Jeff Tweedy describes the Clash as a “gateway drug” in his endearing new memoir. He discovered them before he ever heard them, reading reviews in Rolling Stone and Cream while his mother shopped. “I will say that today, reviews aren’t quite the same as they were back in the early ages of rock journalism,” he writes in Let’s Go (So We Can Get Back). “Reviews back then devoted way more ink to trying to describe what music sounded like. That was their main purpose. It’s why people read them, because it was the only way to decide if you wanted to spend your money on a particular record. There were no streaming services where you could hear any song ever created practically for free. In the late seventies/early eighties, you judged an album by its cover art, word of mouth from your friends, or if you were a nine-year-old without a lot of musically adventurous peers, you based your record buying decisions on what you read in rock magazines while your mother was buying groceries.”

Tweedy praises Lester Bangs’ 1977 essay on the Clash (“Six Days on the Road to the Promised Land”) with such passion that we imagine his eyes were as watery as our own the first time we heard “Fatal Wound.” But earlier he admits when he first saw the Clash in Rolling Stone, “there was no name recognition” because bands like them were not played on the radio in his hometown of Belleville, Illinois. “The only thing that registered was how incredible they looked.” He quotes Tom Carson’s 1980 review of London Calling: “[The album] sonds like a series of insistent messages sent to the scattered armies of the night, proffering warnings and comfort, good cheer and exhortations to keep moving.”

Few other bands have inspired people in the way the Clash did, and we think Tweedy is right that no other band sparked better writing. He goes on to lament that as a ten-year-old in southern Illinois, he’d be lucky to even find one of their records. “Punk rock was an exotic event happening somewhere else in the world. It was like reading about a civil war or a revolution somewhere.”

And then he shares this endearing story that anyone who grew up trying to sneak records into their parents’ suburban rambler can identify with.

I eventually found the album, in a Target of all places. I was there with my mom — as with her grocery outings, I was a constant companion — and I’d flip through records while she did her shopping. They had a copy of London Calling with a big sticker on the front that read PARENTAL ADVISORY: EXPLICIT CONTENT, STRONG LANGUAGE, or something to that effect. This was before Tipper Gore and the PMRC, so I don’t know if it was the label or the store that put it on there. Either way, I had to get it off. In reality, my mom probably would have bought me a record with an EXPLICIT CONTENT warning on the front, but I wasn’t going to push my luck.

I tried scratching off the sticker with my fingernail. It didn’t go so well. I only got about a third of it off. And then we had to leave. So I hid the record in a different section and hoped it would be there the next time we came back.

We returned two weeks later and London Calling was still there.
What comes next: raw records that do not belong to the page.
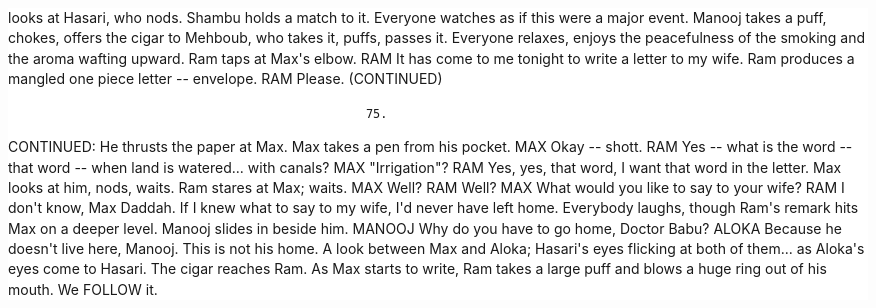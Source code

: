 looks at Hasari, who nods. Shambu holds a match to it.
Everyone watches as if this were a major event. Manooj
takes a puff, chokes, offers the cigar to Mehboub, who
takes it, puffs, passes it. Everyone relaxes, enjoys the
peacefulness of the smoking and the aroma wafting upward.
Ram taps at Max's elbow.
                       RAM
         It has come to me tonight to write
         a letter to my wife.
Ram produces a mangled one piece letter -- envelope.
                         RAM
         Please.
                                            (CONTINUED)

                                                      75.
CONTINUED:
He thrusts the paper at Max.   Max takes a pen from his
pocket.
                       MAX
         Okay -- shott.
                       RAM
         Yes -- what is the word -- that
         word -- when land is watered...
         with canals?
                         MAX
         "Irrigation"?
                       RAM
         Yes, yes, that word, I want that
         word in the letter.
Max looks at him, nods, waits.   Ram stares at Max; waits.
                         MAX
         Well?
                         RAM
         Well?
                       MAX
         What would you like to say to
         your wife?
                       RAM
         I don't know, Max Daddah. If I
         knew what to say to my wife, I'd
         never have left home.
Everybody laughs, though Ram's remark hits Max on a
deeper level. Manooj slides in beside him.
                       MANOOJ
         Why do you have to go home, Doctor
         Babu?
                       ALOKA
         Because he doesn't live here,
         Manooj. This is not his home.
A look between Max and Aloka; Hasari's eyes flicking at
both of them... as Aloka's eyes come to Hasari. The
cigar reaches Ram. As Max starts to write, Ram takes
a large puff and blows a huge ring out of his mouth. We
FOLLOW it.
I went to work on it, holding it under my arm and casually peeling off tiny pieces with my thumbnail while I flipped through records, real casual-like. This time I got another third of it off before we had to go. Those stickers were surprisingly resilient.

A month or two passed before we returned. I was convinced my copy of London Calling would be gone, but it was still where I left it, behind the card divider for Z. This time I finally got all of the sticker off. I took the record up to my mom and asked her, as nonchalantly as I could manage, “Hey, can I please get this.”
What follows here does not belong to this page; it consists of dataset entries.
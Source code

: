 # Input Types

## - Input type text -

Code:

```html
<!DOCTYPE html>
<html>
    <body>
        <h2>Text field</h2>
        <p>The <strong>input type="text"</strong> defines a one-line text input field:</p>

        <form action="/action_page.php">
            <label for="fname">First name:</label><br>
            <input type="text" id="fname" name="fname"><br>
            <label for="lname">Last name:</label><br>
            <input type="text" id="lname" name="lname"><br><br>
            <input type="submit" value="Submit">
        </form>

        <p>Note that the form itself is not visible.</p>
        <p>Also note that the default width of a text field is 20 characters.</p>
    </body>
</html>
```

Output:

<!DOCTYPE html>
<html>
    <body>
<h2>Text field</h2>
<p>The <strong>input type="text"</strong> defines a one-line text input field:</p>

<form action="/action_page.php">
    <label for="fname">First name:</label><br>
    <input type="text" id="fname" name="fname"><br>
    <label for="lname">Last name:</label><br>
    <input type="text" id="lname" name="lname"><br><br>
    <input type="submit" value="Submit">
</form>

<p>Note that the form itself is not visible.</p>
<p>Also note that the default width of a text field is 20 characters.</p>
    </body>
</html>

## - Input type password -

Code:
She shrugged. “Sure, fine.” Without even a glance.

Of course, some time later mom overheard “Death or Glory” coming from ten-year-old Tweedy’s room and the line “He who fucks nuns will later join the church” catches her ear.
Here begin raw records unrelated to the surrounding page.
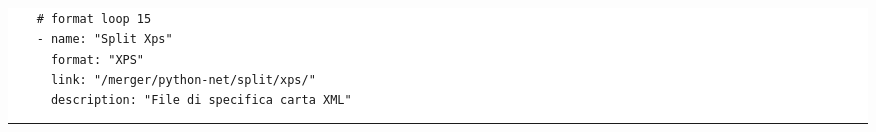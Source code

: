         # format loop 15
        - name: "Split Xps"
          format: "XPS"
          link: "/merger/python-net/split/xps/"
          description: "File di specifica carta XML"


  

---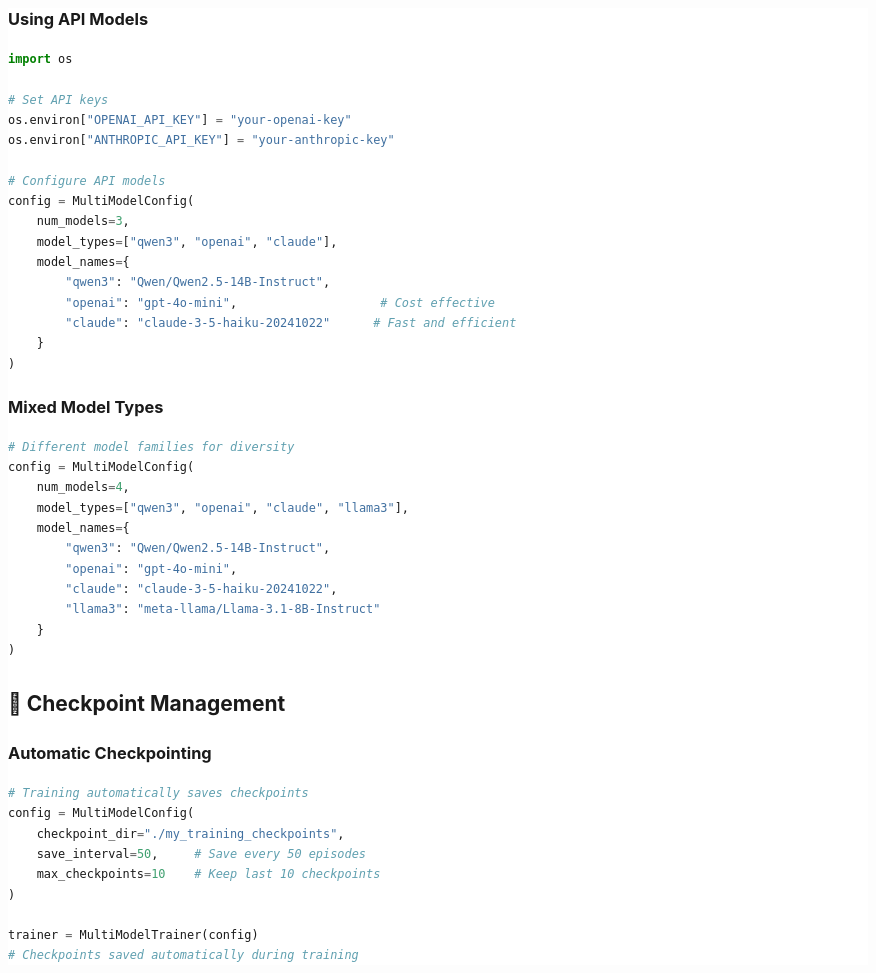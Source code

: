 ### Using API Models

```python
import os

# Set API keys
os.environ["OPENAI_API_KEY"] = "your-openai-key"
os.environ["ANTHROPIC_API_KEY"] = "your-anthropic-key"

# Configure API models
config = MultiModelConfig(
    num_models=3,
    model_types=["qwen3", "openai", "claude"],
    model_names={
        "qwen3": "Qwen/Qwen2.5-14B-Instruct",
        "openai": "gpt-4o-mini",                    # Cost effective
        "claude": "claude-3-5-haiku-20241022"      # Fast and efficient
    }
)
```

### Mixed Model Types

```python
# Different model families for diversity
config = MultiModelConfig(
    num_models=4,
    model_types=["qwen3", "openai", "claude", "llama3"],
    model_names={
        "qwen3": "Qwen/Qwen2.5-14B-Instruct",
        "openai": "gpt-4o-mini", 
        "claude": "claude-3-5-haiku-20241022",
        "llama3": "meta-llama/Llama-3.1-8B-Instruct"
    }
)
```

## 💾 Checkpoint Management

### Automatic Checkpointing

```python
# Training automatically saves checkpoints
config = MultiModelConfig(
    checkpoint_dir="./my_training_checkpoints",
    save_interval=50,     # Save every 50 episodes
    max_checkpoints=10    # Keep last 10 checkpoints
)

trainer = MultiModelTrainer(config)
# Checkpoints saved automatically during training
```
“Are you trying to kill me, Jeff?”

I had no idea how to respond, I had no idea what she was talking about. Eventually she was forced to repeat the lyric she had overhead. In an angry whisper she repeated the offending line. To which I replied, “Oh my god, I had no idea that’s what they were saying! What does that even mean?” And that was that. She waved me back to my room. I wasn’t lying, either, I still don’t know what it means.

We highly recommend you take a look at Jeff Tweedy’s book, Let’s Go (So We Can Get Back). And that you take out your copy of London Calling, whether or not it has a sticker or just thumb-marks like his, and play it loud.